═══ RECORD EXCERPTS ═══

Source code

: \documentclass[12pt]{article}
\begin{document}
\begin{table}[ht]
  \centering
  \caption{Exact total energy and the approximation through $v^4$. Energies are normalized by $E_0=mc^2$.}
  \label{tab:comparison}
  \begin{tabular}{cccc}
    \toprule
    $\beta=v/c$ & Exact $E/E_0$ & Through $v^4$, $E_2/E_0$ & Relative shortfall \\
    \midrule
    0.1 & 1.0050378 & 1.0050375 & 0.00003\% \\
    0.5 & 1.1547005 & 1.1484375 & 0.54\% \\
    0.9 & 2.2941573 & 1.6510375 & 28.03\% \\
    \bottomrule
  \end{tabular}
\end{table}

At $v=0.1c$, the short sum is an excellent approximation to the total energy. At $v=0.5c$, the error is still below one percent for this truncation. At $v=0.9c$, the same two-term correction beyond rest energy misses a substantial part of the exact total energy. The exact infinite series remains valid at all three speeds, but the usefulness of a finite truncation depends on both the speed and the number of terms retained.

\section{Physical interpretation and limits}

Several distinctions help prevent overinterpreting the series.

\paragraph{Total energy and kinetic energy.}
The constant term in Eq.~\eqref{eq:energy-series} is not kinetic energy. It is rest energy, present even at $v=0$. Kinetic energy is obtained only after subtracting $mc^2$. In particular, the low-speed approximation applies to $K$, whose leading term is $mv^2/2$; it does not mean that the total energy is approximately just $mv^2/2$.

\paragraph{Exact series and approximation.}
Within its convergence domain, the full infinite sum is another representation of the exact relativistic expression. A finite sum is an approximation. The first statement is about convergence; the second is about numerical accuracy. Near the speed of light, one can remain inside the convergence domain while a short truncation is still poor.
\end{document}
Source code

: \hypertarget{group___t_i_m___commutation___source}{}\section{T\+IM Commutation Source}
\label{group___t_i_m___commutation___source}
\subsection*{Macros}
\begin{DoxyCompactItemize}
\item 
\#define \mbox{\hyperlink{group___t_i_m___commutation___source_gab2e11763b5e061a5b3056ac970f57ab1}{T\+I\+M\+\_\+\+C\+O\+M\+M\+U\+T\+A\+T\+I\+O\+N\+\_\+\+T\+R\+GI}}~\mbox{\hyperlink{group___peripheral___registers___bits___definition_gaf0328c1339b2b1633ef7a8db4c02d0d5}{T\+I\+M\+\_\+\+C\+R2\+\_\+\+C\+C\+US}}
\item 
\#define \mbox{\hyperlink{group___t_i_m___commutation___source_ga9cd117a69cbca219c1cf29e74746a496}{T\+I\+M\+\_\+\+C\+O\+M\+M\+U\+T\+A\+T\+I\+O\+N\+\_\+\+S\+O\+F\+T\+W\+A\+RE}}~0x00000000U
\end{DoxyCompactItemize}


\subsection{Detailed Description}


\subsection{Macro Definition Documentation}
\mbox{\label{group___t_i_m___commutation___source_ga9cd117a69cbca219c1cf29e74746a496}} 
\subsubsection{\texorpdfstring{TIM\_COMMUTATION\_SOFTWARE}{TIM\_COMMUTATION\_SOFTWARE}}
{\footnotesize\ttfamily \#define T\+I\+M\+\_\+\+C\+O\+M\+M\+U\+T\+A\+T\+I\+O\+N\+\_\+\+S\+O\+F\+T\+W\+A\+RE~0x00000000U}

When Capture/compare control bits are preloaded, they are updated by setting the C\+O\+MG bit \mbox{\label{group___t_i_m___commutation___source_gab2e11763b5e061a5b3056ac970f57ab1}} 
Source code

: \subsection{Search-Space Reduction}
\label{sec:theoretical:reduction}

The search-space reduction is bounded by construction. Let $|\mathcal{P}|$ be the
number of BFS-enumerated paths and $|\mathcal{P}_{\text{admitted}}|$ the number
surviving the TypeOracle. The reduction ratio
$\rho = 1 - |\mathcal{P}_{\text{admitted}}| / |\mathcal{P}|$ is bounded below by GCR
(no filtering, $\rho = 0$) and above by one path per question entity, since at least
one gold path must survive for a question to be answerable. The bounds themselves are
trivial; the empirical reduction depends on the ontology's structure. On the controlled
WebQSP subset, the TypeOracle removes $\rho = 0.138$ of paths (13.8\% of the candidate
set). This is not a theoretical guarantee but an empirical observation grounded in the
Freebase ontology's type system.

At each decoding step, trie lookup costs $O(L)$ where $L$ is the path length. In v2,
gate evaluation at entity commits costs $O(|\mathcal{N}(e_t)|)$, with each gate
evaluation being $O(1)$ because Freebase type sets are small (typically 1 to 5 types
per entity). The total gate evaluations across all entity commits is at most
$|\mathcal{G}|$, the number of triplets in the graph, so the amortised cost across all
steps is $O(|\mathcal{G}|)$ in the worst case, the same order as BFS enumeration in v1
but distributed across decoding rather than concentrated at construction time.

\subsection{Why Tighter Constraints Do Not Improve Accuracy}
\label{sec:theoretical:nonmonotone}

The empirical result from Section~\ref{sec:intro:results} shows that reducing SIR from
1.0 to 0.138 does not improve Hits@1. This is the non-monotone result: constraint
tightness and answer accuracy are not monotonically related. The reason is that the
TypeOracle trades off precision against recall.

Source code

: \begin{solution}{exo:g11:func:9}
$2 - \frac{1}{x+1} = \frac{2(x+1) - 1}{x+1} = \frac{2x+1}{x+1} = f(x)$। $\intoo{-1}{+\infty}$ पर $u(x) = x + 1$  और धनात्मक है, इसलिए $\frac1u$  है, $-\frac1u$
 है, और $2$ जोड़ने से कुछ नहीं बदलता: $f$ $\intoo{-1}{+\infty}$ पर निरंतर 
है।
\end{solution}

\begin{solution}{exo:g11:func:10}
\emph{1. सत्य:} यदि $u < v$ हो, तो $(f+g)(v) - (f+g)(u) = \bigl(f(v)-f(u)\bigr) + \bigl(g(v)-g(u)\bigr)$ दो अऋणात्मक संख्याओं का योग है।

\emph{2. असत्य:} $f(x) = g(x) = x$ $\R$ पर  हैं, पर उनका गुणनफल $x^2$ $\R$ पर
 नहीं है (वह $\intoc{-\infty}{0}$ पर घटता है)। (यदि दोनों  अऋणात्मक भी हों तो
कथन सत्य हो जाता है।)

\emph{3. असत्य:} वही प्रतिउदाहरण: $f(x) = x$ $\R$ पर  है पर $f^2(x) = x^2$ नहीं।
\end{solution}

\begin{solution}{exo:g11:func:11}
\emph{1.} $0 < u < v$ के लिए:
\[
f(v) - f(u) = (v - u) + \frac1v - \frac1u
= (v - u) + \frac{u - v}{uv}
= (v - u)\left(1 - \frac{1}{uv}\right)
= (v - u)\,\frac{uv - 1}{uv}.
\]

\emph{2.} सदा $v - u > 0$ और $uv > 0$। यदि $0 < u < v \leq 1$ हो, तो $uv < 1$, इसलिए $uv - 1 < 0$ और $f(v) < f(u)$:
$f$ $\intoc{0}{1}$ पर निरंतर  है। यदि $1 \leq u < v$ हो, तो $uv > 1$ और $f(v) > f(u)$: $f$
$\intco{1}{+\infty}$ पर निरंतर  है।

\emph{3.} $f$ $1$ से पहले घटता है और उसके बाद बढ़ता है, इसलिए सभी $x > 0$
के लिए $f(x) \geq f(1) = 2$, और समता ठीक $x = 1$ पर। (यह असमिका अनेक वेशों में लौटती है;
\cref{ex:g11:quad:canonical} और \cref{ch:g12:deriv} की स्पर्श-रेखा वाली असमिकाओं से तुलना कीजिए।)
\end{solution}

═══

### [WORK INSTRUCTIONS]
Identify every line above with the string "gate" in it. Copy those lines.

### [EXERCISE RESULT]
gate evaluation at entity commits costs $O(|\mathcal{N}(e_t)|)$, with each gate
per entity). The total gate evaluations across all entity commits is at most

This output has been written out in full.